U.S. Senators Thom Tillis (R-N.C.) and Angela Alsobrooks (D-Md.) released compromise legislative text Friday resolving the stablecoin yield dispute that had stalled the Digital Asset Market Clarity Act since January.
The new language prohibits crypto firms from offering yield on stablecoin balances that is “functionally or economically equivalent” to a bank deposit, while preserving room for reward programs structured around transaction activity rather than passive holding.
What the compromise allows
The distinction matters because it lets firms like Coinbase and Circle continue offering stablecoin incentive programs while addressing the banking industry’s core objection: that yield-bearing stablecoins could pull deposits away from traditional banks.
The deal includes three categories of exceptions that allow payments based on balances, covering liquidity provision for market making, posting collateral for trading, and staking.
Coinbase CEO Brian Armstrong, whose company had blocked the bill in January, responded to the compromise with a simple endorsement:
“Mark it up.”
Circle Chief Strategy Officer Dante Disparte said the deal “marks meaningful progress,” while Patrick Witt, executive director of the President’s Council of Advisors for Digital Assets, called the moment “go time.”
Industry reaction and remaining concerns
Not everyone was fully satisfied. Ji Kim, CEO of the Crypto Council for Innovation, said the text “goes very far beyond” the GENIUS Act’s restrictions but still urged the committee to advance the bill, reflecting a broader industry calculation that imperfect legislation now beats no legislation at all.
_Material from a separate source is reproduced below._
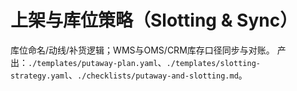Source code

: # 上架与库位策略（Slotting & Sync）

库位命名/动线/补货逻辑；WMS与OMS/CRM库存口径同步与对账。
产出：`./templates/putaway-plan.yaml`、`./templates/slotting-strategy.yaml`、`./checklists/putaway-and-slotting.md`。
Treasury Secretary Scott Bessent had publicly pressured holdouts last month, labeling crypto executives who resisted the bill “nihilists” in a Wall Street Journal op-ed.
Timeline and odds
Senator Cynthia Lummis, who chairs the Banking Subcommittee on Digital Assets, previously committed to a May markup and warned that failure to pass the bill this year would push the next opportunity to 2030.
The Senate Banking Committee’s earliest available markup window is the week of May 11, with Memorial Day recess starting May 21.
Galaxy Digital pegged the odds of the CLARITY Act becoming law in 2026 at roughly 50-50 in an April research note, citing:
“the sheer number of unresolved questions that must be settled in sequence under severe time pressure.”
Polymarket odds sat at around 48% as of late last week.